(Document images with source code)
-----

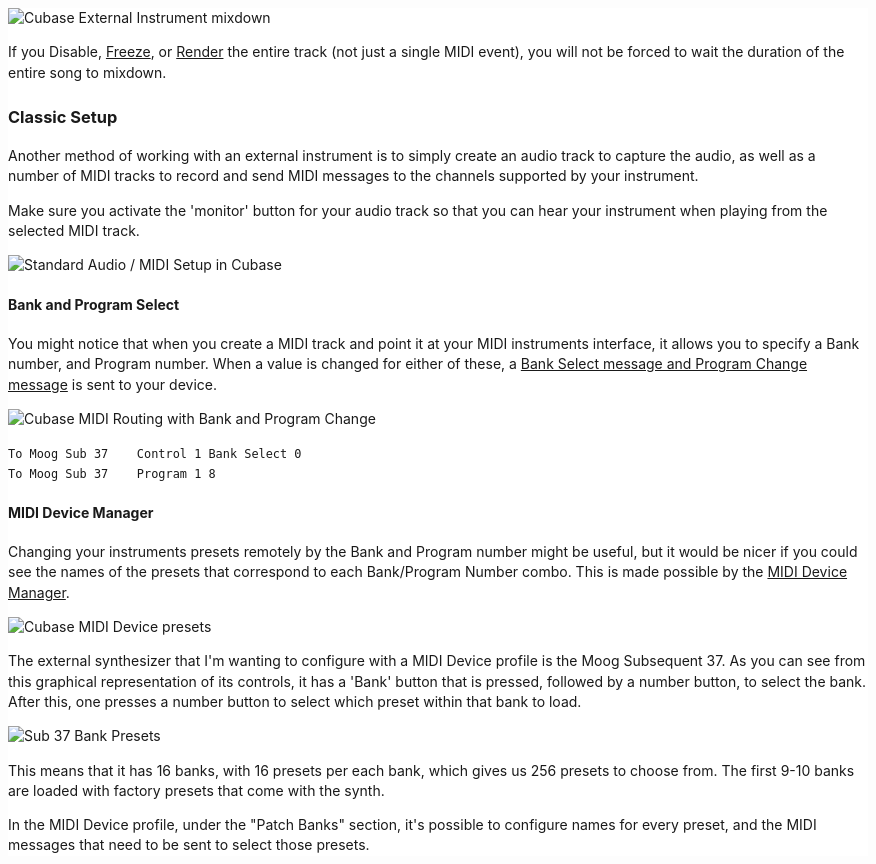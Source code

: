 ![Cubase External Instrument mixdown]({{site.assets.url_prefix}}/images/posts/2024-04-18/cubase-external-plugin-mixdown.png "Cubase External Instrument mixdown")

If you Disable, [Freeze][], or [Render][] the entire track (not just a single
MIDI event), you will not be forced to wait the duration of the entire song to
mixdown.

[Freeze]: https://steinberg.help/cubase_pro/v13/en/cubase_nuendo/topics/tracks_about/tracks_about_track_controls_r.html?hl=freeze
[Render]: https://steinberg.help/cubase_pro/v13/en/cubase_nuendo/topics/rendering_to_audio/rendering_to_audio_rendering_tracks_t.html?hl=render

### Classic Setup

Another method of working with an external instrument is to simply create an
audio track to capture the audio, as well as a number of MIDI tracks to record
and send MIDI messages to the channels supported by your instrument.

Make sure you activate the 'monitor' button for your audio track so that you can
hear your instrument when playing from the selected MIDI track.

![Standard Audio / MIDI Setup in Cubase]({{site.assets.url_prefix}}/images/posts/2024-04-18/classic-audio-midi-channels-setup.png "Standard Audio / MIDI Setup in Cubase")

#### Bank and Program Select

You might notice that when you create a MIDI track and point it at your MIDI
instruments interface, it allows you to specify a Bank number, and Program
number. When a value is changed for either of these, a
[Bank Select message and Program Change message][] is sent to your device.

[Bank Select message and Program Change message]: https://steinberg.help/cubase_pro/v13/en/cubase_nuendo/topics/using_midi_devices/midi_devices_using_program_change_and_bank_select_about_c.html

![Cubase MIDI Routing with Bank and Program Change]({{site.assets.url_prefix}}/images/posts/2024-04-18/cubase-midi-routing.png "Cubase MIDI Routing with Bank and Program Change")

```text
To Moog Sub 37    Control 1 Bank Select 0
To Moog Sub 37    Program 1 8
```

#### MIDI Device Manager

Changing your instruments presets remotely by the Bank and Program number might
be useful, but it would be nicer if you could see the names of the presets that
correspond to each Bank/Program Number combo. This is made possible by the
[MIDI Device Manager][].

[MIDI Device Manager]: https://steinberg.help/cubase_pro/v13/en/cubase_nuendo/topics/using_midi_devices/midi_devices_using_midi_device_manager_opening_r.html

![Cubase MIDI Device presets]({{site.assets.url_prefix}}/images/posts/2024-04-18/midi-device-presets.png "Cubase MIDI Device presets")

The external synthesizer that I'm wanting to configure with a MIDI Device
profile is the Moog Subsequent 37. As you can see from this graphical
representation of its controls, it has a 'Bank' button that is pressed, followed
by a number button, to select the bank. After this, one presses a number button
to select which preset within that bank to load.

![Sub 37 Bank Presets]({{site.assets.url_prefix}}/images/posts/2024-04-18/sub-37-bank-presets.png "Sub 37 Bank Presets")

This means that it has 16 banks, with 16 presets per each bank, which gives us
256 presets to choose from. The first 9-10 banks are loaded with factory presets
that come with the synth.

In the MIDI Device profile, under the "Patch Banks" section, it's possible to
configure names for every preset, and the MIDI messages that need to be sent to
select those presets.


[Understanding MIDI]: /music-production/2024/04/17/understanding-midi.html
[Alesis V49]: https://www.alesis.com/products/view/v49
[MIDI CC List]: https://anotherproducer.com/online-tools-for-musicians/midi-cc-list/
[MIDI Remote]: https://steinberg.help/cubase_artist/v13/en/cubase_nuendo/topics/midi_remote/midi_remote_c.html
[Add MIDI Controller Surface]: https://steinberg.help/cubase_artist/v13/en/cubase_nuendo/topics/midi_remote/midi_remote_midi_controller_surfaces_adding_t.html
[watch this video]: https://www.youtube.com/watch?v=pf4C1bQiFwc
[Mapping Assistant]: https://steinberg.help/cubase_artist/v13/en/cubase_nuendo/topics/midi_remote/mapping_midi_device_parameters_to_parameters_t.html
[Mapping Pages]: https://steinberg.help/cubase_artist/v13/en/cubase_nuendo/topics/midi_remote/midi_remote_mapping_pages_c.html
[Focus Quick Controls]: https://steinberg.help/cubase_artist/v13/en/cubase_nuendo/topics/midi_remote/midi_remote_focused_quick_controls_c.html
[associated with a track]: https://steinberg.help/cubase_artist/v13/en/cubase_nuendo/topics/track_quick_controls/track_quick_controls_c.html?hl=track%2Cquick%2Ccontrols
[VST instrument]: https://steinberg.help/cubase_artist/v13/en/cubase_nuendo/topics/vst_instruments/vst_instrument_control_panel_r.html
[Remote Control Editor]: https://steinberg.help/cubase_artist/v13/en/cubase_nuendo/topics/remote_control/remote_control_editor_r.html
[Media Bay]: https://steinberg.help/cubase_pro/v13/en/cubase_nuendo/topics/mediabay/mediabay_r.html?hl=media
[Virtual Studio Technology (VST)]: https://en.wikipedia.org/wiki/Virtual_Studio_Technology
[the current VST plugin state]: https://steinbergmedia.github.io/vst3_dev_portal/pages/Technical+Documentation/Presets+Program+Lists/Index.html#simple-plug-ins
[Arturia Mini V]: https://www.arturia.com/products/software-instruments/mini-v/overview
[Program Lists]: https://steinbergmedia.github.io/vst3_dev_portal/pages/Technical+Documentation/Presets+Program+Lists/Index.html#program-lists
[Retrologue]: https://www.steinberg.net/vst-instruments/retrologue/
[Halion Sonic]: https://www.steinberg.net/vst-instruments/halion/sonic/
[Korg MS-20 v2]: https://www.korg.com/us/products/software/kc_ms_20/
[M-Audio Midisport Uno]: https://www.amazon.com/M-Audio-UNO/dp/B00007JRBM/ref=sr_1_1?crid=1ULSOQMWHLXVW
[Audio Connections window]: https://steinberg.help/cubase_pro/v13/en/cubase_nuendo/topics/vst_connections/vst_connections_window_r.html
[patch adapter cables]: https://www.amazon.com/WJSTN-Adapter-Quarter-inch-interconnect-Cable%EF%BC%886in%EF%BC%892/dp/B091NNYSFW/ref=sr_1_12
[Device Panels]: https://steinberg.help/cubase_pro/v13/en/cubase_nuendo/topics/using_midi_devices/midi_devices_using_device_panels_about_c.html
[MIDI Devices PDF]: https://download.steinberg.net/downloads_software/documentation/MIDI_Devices_english.pdf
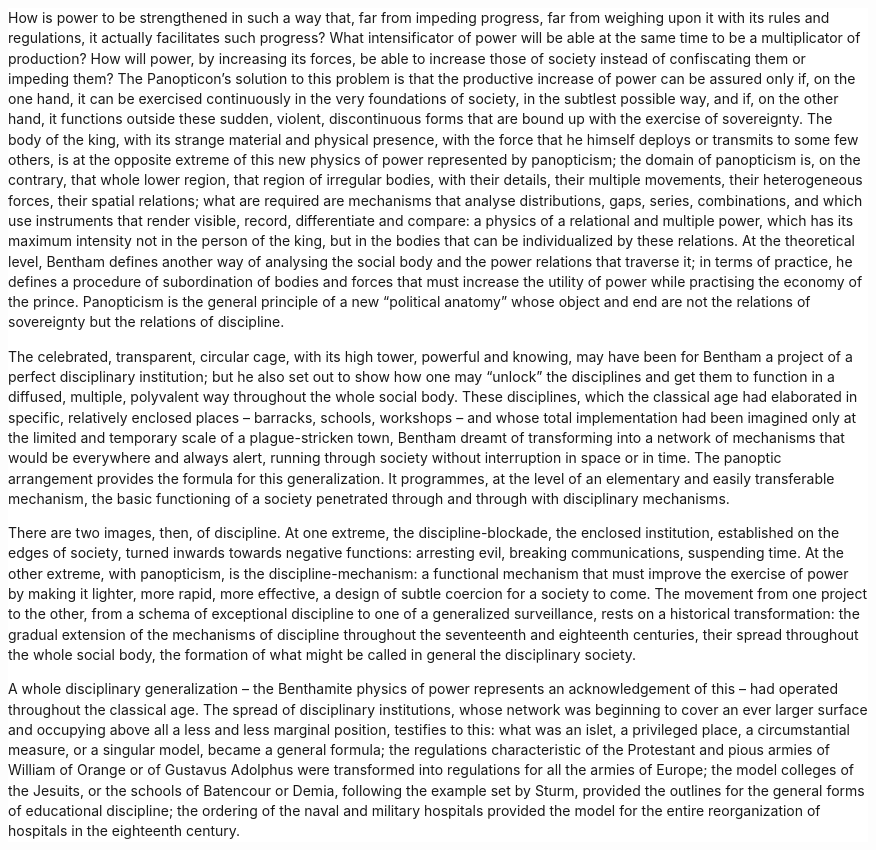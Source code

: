 How is power to be strengthened in such a way that, far from impeding progress, far from weighing upon it with its rules and regulations, it actually facilitates such progress? What intensificator of power will be able at the same time to be a multiplicator of production? How will power, by increasing its forces, be able to increase those of society instead of confiscating them or impeding them? The Panopticon’s solution to this problem is that the productive increase of power can be assured only if, on the one hand, it can be exercised continuously in the very foundations of society, in the subtlest possible way, and if, on the other hand, it functions outside these sudden, violent, discontinuous forms that are bound up with the exercise of sovereignty. The body of the king, with its strange material and physical presence, with the force that he himself deploys or transmits to some few others, is at the opposite extreme of this new physics of power represented by panopticism; the domain of panopticism is, on the contrary, that whole lower region, that region of irregular bodies, with their details, their multiple movements, their heterogeneous forces, their spatial relations; what are required are mechanisms that analyse distributions, gaps, series, combinations, and which use instruments that render visible, record, differentiate and compare: a physics of a relational and multiple power, which has its maximum intensity not in the person of the king, but in the bodies that can be individualized by these relations. At the theoretical level, Bentham defines another way of analysing the social body and the power relations that traverse it; in terms of practice, he defines a procedure of subordination of bodies and forces that must increase the utility of power while practising the economy of the prince. Panopticism is the general principle of a new “political anatomy” whose object and end are not the relations of sovereignty but the relations of discipline.

The celebrated, transparent, circular cage, with its high tower, powerful and knowing, may have been for Bentham a project of a perfect disciplinary institution; but he also set out to show how one may “unlock” the disciplines and get them to function in a diffused, multiple, polyvalent way throughout the whole social body. These disciplines, which the classical age had elaborated in specific, relatively enclosed places – barracks, schools, workshops – and whose total implementation had been imagined only at the limited and temporary scale of a plague-stricken town, Bentham dreamt of transforming into a network of mechanisms that would be everywhere and always alert, running through society without interruption in space or in time. The panoptic arrangement provides the formula for this generalization. It programmes, at the level of an elementary and easily transferable mechanism, the basic functioning of a society penetrated through and through with disciplinary mechanisms.

There are two images, then, of discipline. At one extreme, the discipline-blockade, the enclosed institution, established on the edges of society, turned inwards towards negative functions: arresting evil, breaking communications, suspending time. At the other extreme, with panopticism, is the discipline-mechanism: a functional mechanism that must improve the exercise of power by making it lighter, more rapid, more effective, a design of subtle coercion for a society to come. The movement from one project to the other, from a schema of exceptional discipline to one of a generalized surveillance, rests on a historical transformation: the gradual extension of the mechanisms of discipline throughout the seventeenth and eighteenth centuries, their spread throughout the whole social body, the formation of what might be called in general the disciplinary society.

A whole disciplinary generalization – the Benthamite physics of power represents an acknowledgement of this – had operated throughout the classical age. The spread of disciplinary institutions, whose network was beginning to cover an ever larger surface and occupying above all a less and less marginal position, testifies to this: what was an islet, a privileged place, a circumstantial measure, or a singular model, became a general formula; the regulations characteristic of the Protestant and pious armies of William of Orange or of Gustavus Adolphus were transformed into regulations for all the armies of Europe; the model colleges of the Jesuits, or the schools of Batencour or Demia, following the example set by Sturm, provided the outlines for the general forms of educational discipline; the ordering of the naval and military hospitals provided the model for the entire reorganization of hospitals in the eighteenth century.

-----

**What you are asked to do**
Show every line of the records above that contains the word "names".

**Answer box**
be useful, but it would be nicer if you could see the names of the presets that
configure names for every preset, and the MIDI messages that need to be sent to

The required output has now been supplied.